*** Opening of Materials provided ***

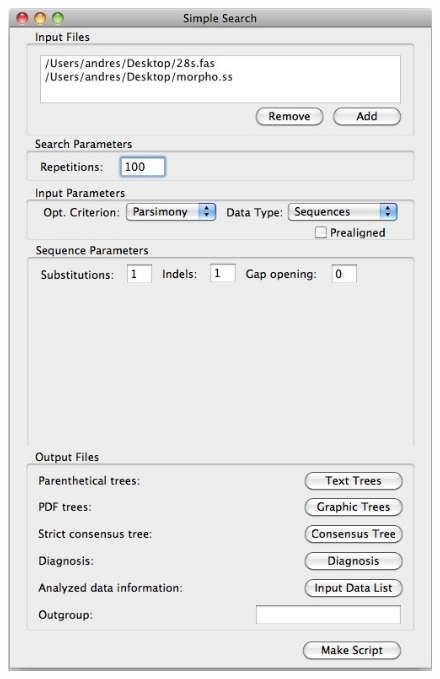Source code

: \begin{figure}
\centering
\begin{minipage}[c]{0.45\textwidth}
   		\includegraphics[width=\textwidth]{doc/figures/simplesearch_window_filled.jpg}
\end{minipage}
\,
\begin{minipage}[c]{0.52\textwidth}

\end{minipage}
\end{figure}
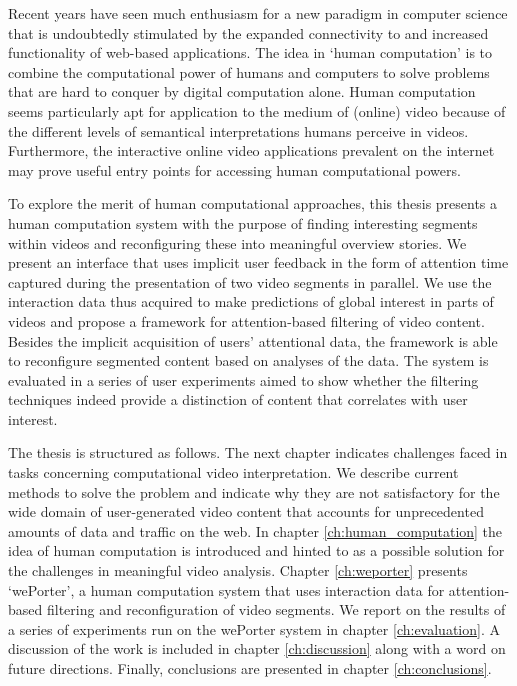 Recent years have seen much enthusiasm for a new paradigm in computer science that is undoubtedly stimulated by the expanded connectivity to and increased functionality of web-based applications. The idea in `human computation' is to combine the computational power of humans and computers to solve problems that are hard to conquer by digital computation alone\cite{vonAhn:2005wi}. Human computation seems particularly apt for application to the medium of (online) video because of the different levels of semantical interpretations humans perceive in videos. Furthermore, the interactive online video applications prevalent on the internet may prove useful entry points for accessing human computational powers.

To explore the merit of human computational approaches, this thesis presents a human computation system with the purpose of finding interesting segments within videos and reconfiguring these into meaningful overview stories. We present an interface that uses implicit user feedback in the form of attention time captured during the presentation of two video segments in parallel. We use the interaction data thus acquired to make predictions of global interest in parts of videos and propose a framework for attention-based filtering of video content. Besides the implicit acquisition of users' attentional data, the framework is able to reconfigure segmented content based on analyses of the data. The system is evaluated in a series of user experiments aimed to show whether the filtering techniques indeed provide a distinction of content that correlates with user interest.

The thesis is structured as follows. The next chapter indicates challenges faced in tasks concerning computational video interpretation. We describe current methods to solve the problem and indicate why they are not satisfactory for the wide domain of user-generated video content that accounts for unprecedented amounts of data and traffic on the web. In chapter \ref{ch:human_computation} the idea of human computation is introduced and hinted to as a possible solution for the challenges in meaningful video analysis. Chapter \ref{ch:weporter} presents `wePorter', a human computation system that uses interaction data for attention-based filtering and reconfiguration of video segments. We report on the results of a series of experiments run on the wePorter system in chapter \ref{ch:evaluation}. A discussion of the work is included in chapter \ref{ch:discussion} along with a word on future directions. Finally, conclusions are presented in chapter \ref{ch:conclusions}.


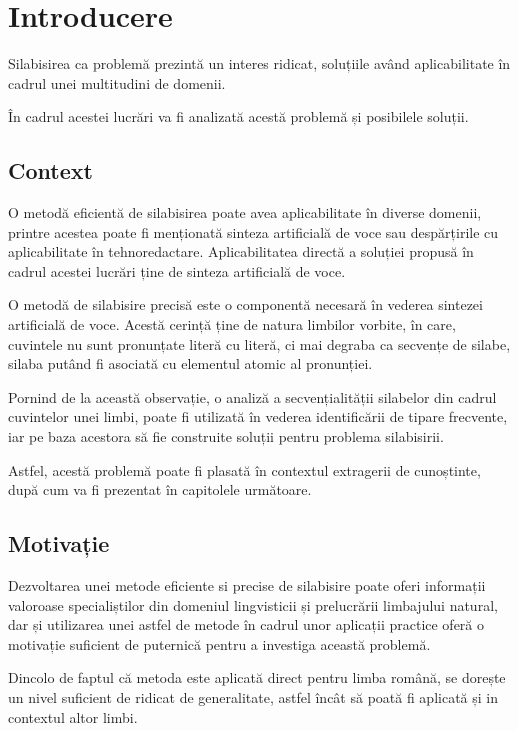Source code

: \chapter{Introducere}
\label{cap:Introducere}

Silabisirea ca problemă prezintă un interes ridicat, soluțiile având aplicabilitate în cadrul unei multitudini de domenii. 

În cadrul acestei lucrări va fi analizată acestă problemă și posibilele soluții.

\section{Context}

O metodă eficientă de silabisirea poate avea aplicabilitate în diverse domenii, printre acestea poate fi menționată sinteza artificială de voce sau despărțirile cu aplicabilitate în tehnoredactare. Aplicabilitatea directă a soluției propusă în cadrul acestei lucrări ține de sinteza artificială de voce.

O metodă de silabisire precisă este o componentă necesară în vederea sintezei artificială de voce. Acestă cerință ține de natura limbilor vorbite, în care, cuvintele nu sunt pronunțate literă cu literă, ci mai degraba ca secvențe de silabe, silaba putând fi asociată cu elementul atomic al pronunției.

Pornind de la această observație, o analiză a secvențialității silabelor din cadrul cuvintelor unei limbi, poate fi utilizată în vederea identificării de tipare frecvente, iar pe baza acestora să fie construite soluții pentru problema silabisirii.  

Astfel, acestă problemă poate fi plasată în contextul extragerii de cunoștinte, după cum va fi prezentat în capitolele următoare.

\section{Motivație}

Dezvoltarea unei metode eficiente si precise de silabisire poate oferi informații valoroase specialiștilor din domeniul lingvisticii și prelucrării limbajului natural, dar și utilizarea unei astfel de metode în cadrul unor aplicații practice oferă o motivație suficient de puternică pentru a investiga această problemă. 

Dincolo de faptul că metoda este aplicată direct pentru limba română, se dorește un nivel suficient de ridicat de generalitate, astfel încât să poată fi aplicată și in contextul altor limbi.

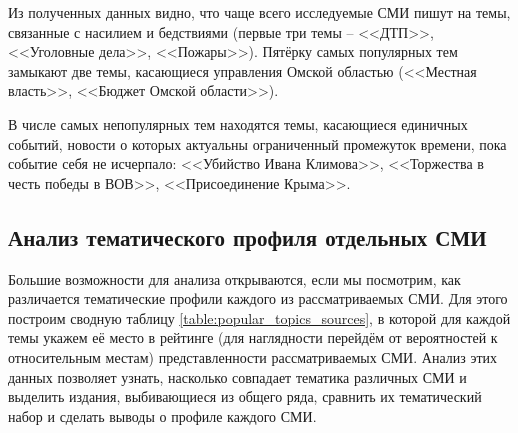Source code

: Из полученных данных видно, что чаще всего исследуемые СМИ пишут на темы, связанные с насилием и бедствиями (первые три темы -- <<ДТП>>, <<Уголовные дела>>, <<Пожары>>). Пятёрку самых популярных тем замыкают две темы, касающиеся управления Омской областью (<<Местная власть>>, <<Бюджет Омской области>>).

В числе самых непопулярных тем находятся темы, касающиеся единичных событий, новости о которых актуальны ограниченный промежуток времени, пока событие себя не исчерпало: <<Убийство Ивана Климова>>, <<Торжества в честь победы в ВОВ>>, <<Присоединение Крыма>>.

\subsection{Анализ тематического профиля отдельных СМИ}\label{text:topics_by_sources}
Большие возможности для анализа открываются, если мы посмотрим, как различается тематические профили каждого из рассматриваемых СМИ. Для этого построим сводную таблицу \ref{table:popular_topics_sources}, в которой для каждой темы укажем её место в рейтинге (для наглядности перейдём от вероятностей к относительным местам) представленности рассматриваемых СМИ. Анализ этих данных позволяет узнать, насколько совпадает тематика различных СМИ и выделить издания, выбивающиеся из общего ряда, сравнить их тематический набор и сделать выводы о профиле каждого СМИ.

*** Close of Materials provided ***

Output the records exactly, and let none of their pictures appear in the copy.

[Result below]:
Source code

: \begin{figure}
\centering
\begin{minipage}[c]{0.45\textwidth}
   		\includegraphics[width=\textwidth]{doc/figures/simplesearch_window_filled.jpg}
\end{minipage}
\,
\begin{minipage}[c]{0.52\textwidth}

\end{minipage}
\end{figure}
 Recent years have seen much enthusiasm for a new paradigm in computer science that is undoubtedly stimulated by the expanded connectivity to and increased functionality of web-based applications. The idea in `human computation' is to combine the computational power of humans and computers to solve problems that are hard to conquer by digital computation alone\cite{vonAhn:2005wi}. Human computation seems particularly apt for application to the medium of (online) video because of the different levels of semantical interpretations humans perceive in videos. Furthermore, the interactive online video applications prevalent on the internet may prove useful entry points for accessing human computational powers.

To explore the merit of human computational approaches, this thesis presents a human computation system with the purpose of finding interesting segments within videos and reconfiguring these into meaningful overview stories. We present an interface that uses implicit user feedback in the form of attention time captured during the presentation of two video segments in parallel. We use the interaction data thus acquired to make predictions of global interest in parts of videos and propose a framework for attention-based filtering of video content. Besides the implicit acquisition of users' attentional data, the framework is able to reconfigure segmented content based on analyses of the data. The system is evaluated in a series of user experiments aimed to show whether the filtering techniques indeed provide a distinction of content that correlates with user interest.

The thesis is structured as follows. The next chapter indicates challenges faced in tasks concerning computational video interpretation. We describe current methods to solve the problem and indicate why they are not satisfactory for the wide domain of user-generated video content that accounts for unprecedented amounts of data and traffic on the web. In chapter \ref{ch:human_computation} the idea of human computation is introduced and hinted to as a possible solution for the challenges in meaningful video analysis. Chapter \ref{ch:weporter} presents `wePorter', a human computation system that uses interaction data for attention-based filtering and reconfiguration of video segments. We report on the results of a series of experiments run on the wePorter system in chapter \ref{ch:evaluation}. A discussion of the work is included in chapter \ref{ch:discussion} along with a word on future directions. Finally, conclusions are presented in chapter \ref{ch:conclusions}.


Source code

: \chapter{Introducere}
\label{cap:Introducere}

Silabisirea ca problemă prezintă un interes ridicat, soluțiile având aplicabilitate în cadrul unei multitudini de domenii. 

În cadrul acestei lucrări va fi analizată acestă problemă și posibilele soluții.

\section{Context}

O metodă eficientă de silabisirea poate avea aplicabilitate în diverse domenii, printre acestea poate fi menționată sinteza artificială de voce sau despărțirile cu aplicabilitate în tehnoredactare. Aplicabilitatea directă a soluției propusă în cadrul acestei lucrări ține de sinteza artificială de voce.

O metodă de silabisire precisă este o componentă necesară în vederea sintezei artificială de voce. Acestă cerință ține de natura limbilor vorbite, în care, cuvintele nu sunt pronunțate literă cu literă, ci mai degraba ca secvențe de silabe, silaba putând fi asociată cu elementul atomic al pronunției.

Pornind de la această observație, o analiză a secvențialității silabelor din cadrul cuvintelor unei limbi, poate fi utilizată în vederea identificării de tipare frecvente, iar pe baza acestora să fie construite soluții pentru problema silabisirii.  

Astfel, acestă problemă poate fi plasată în contextul extragerii de cunoștinte, după cum va fi prezentat în capitolele următoare.

\section{Motivație}

Dezvoltarea unei metode eficiente si precise de silabisire poate oferi informații valoroase specialiștilor din domeniul lingvisticii și prelucrării limbajului natural, dar și utilizarea unei astfel de metode în cadrul unor aplicații practice oferă o motivație suficient de puternică pentru a investiga această problemă. 

Dincolo de faptul că metoda este aplicată direct pentru limba română, se dorește un nivel suficient de ridicat de generalitate, astfel încât să poată fi aplicată și in contextul altor limbi.

Source code

: Из полученных данных видно, что чаще всего исследуемые СМИ пишут на темы, связанные с насилием и бедствиями (первые три темы -- <<ДТП>>, <<Уголовные дела>>, <<Пожары>>). Пятёрку самых популярных тем замыкают две темы, касающиеся управления Омской областью (<<Местная власть>>, <<Бюджет Омской области>>).

В числе самых непопулярных тем находятся темы, касающиеся единичных событий, новости о которых актуальны ограниченный промежуток времени, пока событие себя не исчерпало: <<Убийство Ивана Климова>>, <<Торжества в честь победы в ВОВ>>, <<Присоединение Крыма>>.

\subsection{Анализ тематического профиля отдельных СМИ}\label{text:topics_by_sources}
Большие возможности для анализа открываются, если мы посмотрим, как различается тематические профили каждого из рассматриваемых СМИ. Для этого построим сводную таблицу \ref{table:popular_topics_sources}, в которой для каждой темы укажем её место в рейтинге (для наглядности перейдём от вероятностей к относительным местам) представленности рассматриваемых СМИ. Анализ этих данных позволяет узнать, насколько совпадает тематика различных СМИ и выделить издания, выбивающиеся из общего ряда, сравнить их тематический набор и сделать выводы о профиле каждого СМИ.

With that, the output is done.